_Records supplied_
Segment Open

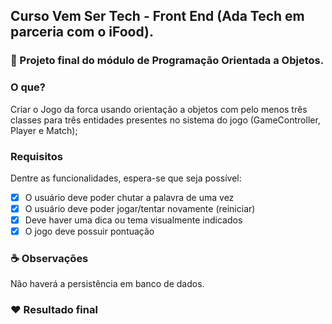 ## Curso Vem Ser Tech - Front End (Ada Tech em parceria com o iFood).

### 🚀 Projeto final do módulo de Programação Orientada a Objetos.

### O que?
Criar o Jogo da forca usando orientação a objetos com pelo menos três classes para três entidades presentes no sistema do jogo (GameController, Player e Match);

### Requisitos
Dentre as funcionalidades, espera-se que seja possível:

- [x] O usuário deve poder chutar a palavra de uma vez
- [x] O usuário deve poder jogar/tentar novamente (reiniciar)
- [x] Deve haver uma dica ou tema visualmente indicados
- [x] O jogo deve possuir pontuação

### ☕ Observações
Não haverá a persistência em banco de dados.

### ❤️ Resultado final




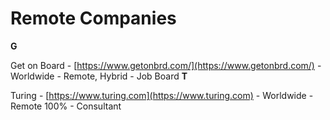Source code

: # Remote Companies


**G**

Get on Board - [https://www.getonbrd.com/](https://www.getonbrd.com/) - Worldwide - Remote, Hybrid - Job Board
**T**

Turing      - [https://www.turing.com](https://www.turing.com)   -    Worldwide  -  Remote 100% -  Consultant
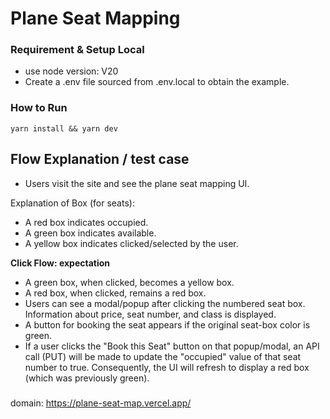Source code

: # Plane Seat Mapping

### Requirement & Setup Local

- use node version: V20
- Create a .env file sourced from .env.local to obtain the example.

### How to Run

`yarn install && yarn dev`

## Flow Explanation / test case

- Users visit the site and see the plane seat mapping UI.

Explanation of Box (for seats):

- A red box indicates occupied.
- A green box indicates available.
- A yellow box indicates clicked/selected by the user.

**Click Flow: expectation**

- A green box, when clicked, becomes a yellow box.
- A red box, when clicked, remains a red box.
- Users can see a modal/popup after clicking the numbered seat box. Information about price, seat number, and class is displayed.
- A button for booking the seat appears if the original seat-box color is green.
- If a user clicks the "Book this Seat" button on that popup/modal, an API call (PUT) will be made to update the "occupied" value of that seat number to true. Consequently, the UI will refresh to display a red box (which was previously green).

###

domain: https://plane-seat-map.vercel.app/
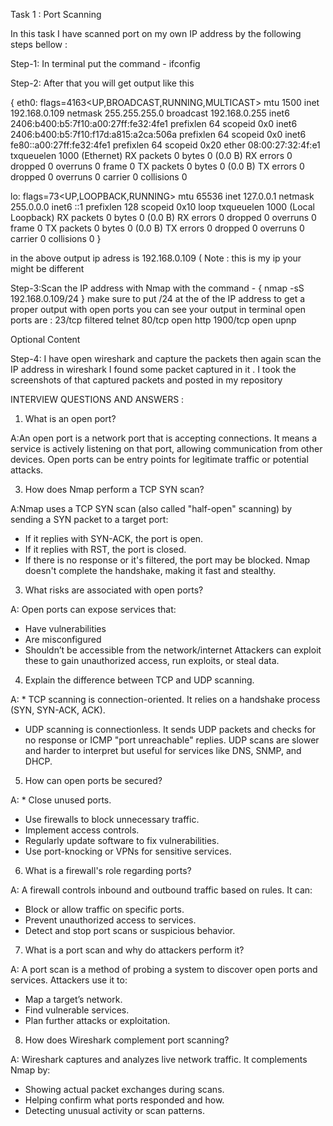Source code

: Task 1 : Port Scanning 

In this task I have scanned port on my own IP address by the following steps bellow :

Step-1: In terminal put the command - ifconfig

Step-2: After that you will get output like this 

{
eth0: flags=4163<UP,BROADCAST,RUNNING,MULTICAST>  mtu 1500
        inet 192.168.0.109  netmask 255.255.255.0  broadcast 192.168.0.255
        inet6 2406:b400:b5:7f10:a00:27ff:fe32:4fe1  prefixlen 64  scopeid 0x0<global>
        inet6 2406:b400:b5:7f10:f17d:a815:a2ca:506a  prefixlen 64  scopeid 0x0<global>
        inet6 fe80::a00:27ff:fe32:4fe1  prefixlen 64  scopeid 0x20<link>
        ether 08:00:27:32:4f:e1  txqueuelen 1000  (Ethernet)
        RX packets 0  bytes 0 (0.0 B)
        RX errors 0  dropped 0  overruns 0  frame 0
        TX packets 0  bytes 0 (0.0 B)
        TX errors 0  dropped 0 overruns 0  carrier 0  collisions 0

lo: flags=73<UP,LOOPBACK,RUNNING>  mtu 65536
        inet 127.0.0.1  netmask 255.0.0.0
        inet6 ::1  prefixlen 128  scopeid 0x10<host>
        loop  txqueuelen 1000  (Local Loopback)
        RX packets 0  bytes 0 (0.0 B)
        RX errors 0  dropped 0  overruns 0  frame 0
        TX packets 0  bytes 0 (0.0 B)
        TX errors 0  dropped 0 overruns 0  carrier 0  collisions 0
}

in the above output ip adress is 192.168.0.109 ( Note : this is my ip your might be different 

Step-3:Scan the IP address with Nmap with the command - { nmap -sS 192.168.0.109/24 } make sure to put /24 at the of the IP address to get a proper output with open ports
you can see your output in terminal
open ports are :
23/tcp   filtered telnet
80/tcp   open     http
1900/tcp open     upnp

Optional Content

Step-4: I have open wireshark and capture the packets then again scan the IP address 
in wireshark I found some packet captured in it .
I took the screenshots of that captured packets and posted in my repository 


INTERVIEW QUESTIONS AND ANSWERS :
1. What is an open port?
   
A:An open port is a network port that is accepting connections. It means a service is actively listening on that port, allowing communication from other devices. Open ports can be entry points for legitimate traffic or potential attacks.

3. How does Nmap perform a TCP SYN scan?

A:Nmap uses a TCP SYN scan (also called "half-open" scanning) by sending a SYN packet to a target port:
  * If it replies with SYN-ACK, the port is open.
  * If it replies with RST, the port is closed.
  * If there is no response or it's filtered, the port may be blocked.
    Nmap doesn't complete the handshake, making it fast and stealthy.

3. What risks are associated with open ports?

A: Open ports can expose services that:
   * Have vulnerabilities
   * Are misconfigured
   * Shouldn’t be accessible from the network/internet
     Attackers can exploit these to gain unauthorized access, run exploits, or steal data.

4. Explain the difference between TCP and UDP scanning.

A: * TCP scanning is connection-oriented. It relies on a handshake process (SYN, SYN-ACK, ACK).
   * UDP scanning is connectionless. It sends UDP packets and checks for no response or ICMP "port unreachable" replies.
     UDP scans are slower and harder to interpret but useful for services like DNS, SNMP, and DHCP.

5. How can open ports be secured?

A: * Close unused ports.
   * Use firewalls to block unnecessary traffic.
   * Implement access controls.
   * Regularly update software to fix vulnerabilities.
   * Use port-knocking or VPNs for sensitive services.

6. What is a firewall's role regarding ports?

A: A firewall controls inbound and outbound traffic based on rules. It can:
   * Block or allow traffic on specific ports.
   * Prevent unauthorized access to services.
   * Detect and stop port scans or suspicious behavior.

7. What is a port scan and why do attackers perform it?

A: A port scan is a method of probing a system to discover open ports and services.
   Attackers use it to:
   * Map a target’s network.
   * Find vulnerable services.
   * Plan further attacks or exploitation.

8. How does Wireshark complement port scanning?

A: Wireshark captures and analyzes live network traffic. It complements Nmap by:
   * Showing actual packet exchanges during scans.
   * Helping confirm what ports responded and how.
   * Detecting unusual activity or scan patterns.





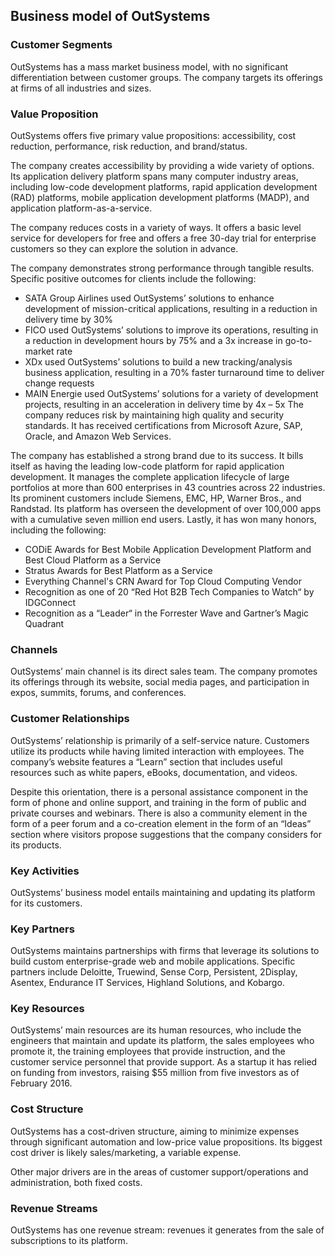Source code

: Business model of OutSystems
----------------------------

 ### Customer Segments

 OutSystems has a mass market business model, with no significant differentiation between customer groups. The company targets its offerings at firms of all industries and sizes.

 ### Value Proposition

 OutSystems offers five primary value propositions: accessibility, cost reduction, performance, risk reduction, and brand/status.

 The company creates accessibility by providing a wide variety of options. Its application delivery platform spans many computer industry areas, including low-code development platforms, rapid application development (RAD) platforms, mobile application development platforms (MADP), and application platform-as-a-service.

 The company reduces costs in a variety of ways. It offers a basic level service for developers for free and offers a free 30-day trial for enterprise customers so they can explore the solution in advance.

 The company demonstrates strong performance through tangible results. Specific positive outcomes for clients include the following:

  * SATA Group Airlines used OutSystems’ solutions to enhance development of mission-critical applications, resulting in a reduction in delivery time by 30%
 * FICO used OutSystems’ solutions to improve its operations, resulting in a reduction in development hours by 75% and a 3x increase in go-to-market rate
 * XDx used OutSystems’ solutions to build a new tracking/analysis business application, resulting in a 70% faster turnaround time to deliver change requests
 * MAIN Energie used OutSystems’ solutions for a variety of development projects, resulting in an acceleration in delivery time by 4x – 5x
  The company reduces risk by maintaining high quality and security standards. It has received certifications from Microsoft Azure, SAP, Oracle, and Amazon Web Services.

 The company has established a strong brand due to its success. It bills itself as having the leading low-code platform for rapid application development. It manages the complete application lifecycle of large portfolios at more than 600 enterprises in 43 countries across 22 industries. Its prominent customers include Siemens, EMC, HP, Warner Bros., and Randstad. Its platform has overseen the development of over 100,000 apps with a cumulative seven million end users. Lastly, it has won many honors, including the following:

  * CODiE Awards for Best Mobile Application Development Platform and Best Cloud Platform as a Service
 * Stratus Awards for Best Platform as a Service
 * Everything Channel's CRN Award for Top Cloud Computing Vendor
 * Recognition as one of 20 “Red Hot B2B Tech Companies to Watch“ by IDGConnect
 * Recognition as a “Leader“ in the Forrester Wave and Gartner’s Magic Quadrant
  ### Channels

 OutSystems’ main channel is its direct sales team. The company promotes its offerings through its website, social media pages, and participation in expos, summits, forums, and conferences.

 ### Customer Relationships

 OutSystems’ relationship is primarily of a self-service nature. Customers utilize its products while having limited interaction with employees. The company’s website features a “Learn” section that includes useful resources such as white papers, eBooks, documentation, and videos.

 Despite this orientation, there is a personal assistance component in the form of phone and online support, and training in the form of public and private courses and webinars. There is also a community element in the form of a peer forum and a co-creation element in the form of an “Ideas” section where visitors propose suggestions that the company considers for its products.

 ### Key Activities

 OutSystems’ business model entails maintaining and updating its platform for its customers.

 ### Key Partners

 OutSystems maintains partnerships with firms that leverage its solutions to build custom enterprise-grade web and mobile applications. Specific partners include Deloitte, Truewind, Sense Corp, Persistent, 2Display, Asentex, Endurance IT Services, Highland Solutions, and Kobargo.

 ### Key Resources

 OutSystems’ main resources are its human resources, who include the engineers that maintain and update its platform, the sales employees who promote it, the training employees that provide instruction, and the customer service personnel that provide support. As a startup it has relied on funding from investors, raising $55 million from five investors as of February 2016.

 ### Cost Structure

 OutSystems has a cost-driven structure, aiming to minimize expenses through significant automation and low-price value propositions. Its biggest cost driver is likely sales/marketing, a variable expense.

 Other major drivers are in the areas of customer support/operations and administration, both fixed costs.

 ### Revenue Streams

 OutSystems has one revenue stream: revenues it generates from the sale of subscriptions to its platform.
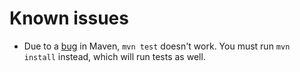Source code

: Known issues
============

* Due to a [bug](http://jira.codehaus.org/browse/MDEP-259) in Maven,
`mvn test` doesn't work. You must run `mvn install` instead, which
will run tests as well.

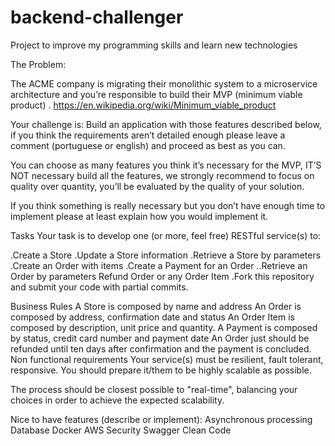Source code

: # backend-challenger
Project to improve my programming skills and learn new technologies

The Problem:

The ACME company is migrating their monolithic system to a microservice architecture and you’re responsible to build their MVP (minimum viable product) . https://en.wikipedia.org/wiki/Minimum_viable_product

Your challenge is: Build an application with those features described below, if you think the requirements aren’t detailed enough please leave a comment (portuguese or english) and proceed as best as you can.

You can choose as many features you think it’s necessary for the MVP, IT’S NOT necessary build all the features, we strongly recommend to focus on quality over quantity, you’ll be evaluated by the quality of your solution.

If you think something is really necessary but you don’t have enough time to implement please at least explain how you would implement it.

Tasks
Your task is to develop one (or more, feel free) RESTful service(s) to:

.Create a Store
.Update a Store information
.Retrieve a Store by parameters
.Create an Order with items
.Create a Payment for an Order
..Retrieve an Order by parameters
Refund Order or any Order Item
.Fork this repository and submit your code with partial commits.

Business Rules
A Store is composed by name and address
An Order is composed by address, confirmation date and status
An Order Item is composed by description, unit price and quantity.
A Payment is composed by status, credit card number and payment date
An Order just should be refunded until ten days after confirmation and the payment is concluded.
Non functional requirements
Your service(s) must be resilient, fault tolerant, responsive. You should prepare it/them to be highly scalable as possible.

The process should be closest possible to "real-time", balancing your choices in order to achieve the expected scalability.

Nice to have features (describe or implement):
Asynchronous processing
Database
Docker
AWS
Security
Swagger
Clean Code
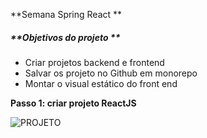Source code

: **Semana Spring React **

##### **Objetivos do projeto **

- Criar projetos backend e frontend
- Salvar os projeto no Github em monorepo
- Montar o visual estático do front end



**Passo 1: criar projeto ReactJS**

![PROJETO]()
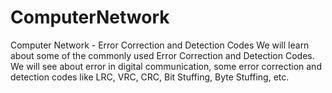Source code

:# ComputerNetwork
Computer Network - Error Correction and Detection Codes
We will learn about some of the commonly used Error Correction and Detection Codes. We will see about error in digital communication, some error correction and detection codes like LRC, VRC, CRC, Bit Stuffing, Byte Stuffing, etc.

Segment Closed

_The problem_
Out of the data above, give again only the lines starting at the one holding "An Order just" and ending at the one holding "Your service(s) must", unchanged.

_Problem solution_
An Order just should be refunded until ten days after confirmation and the payment is concluded.
Non functional requirements
Your service(s) must be resilient, fault tolerant, responsive. You should prepare it/them to be highly scalable as possible.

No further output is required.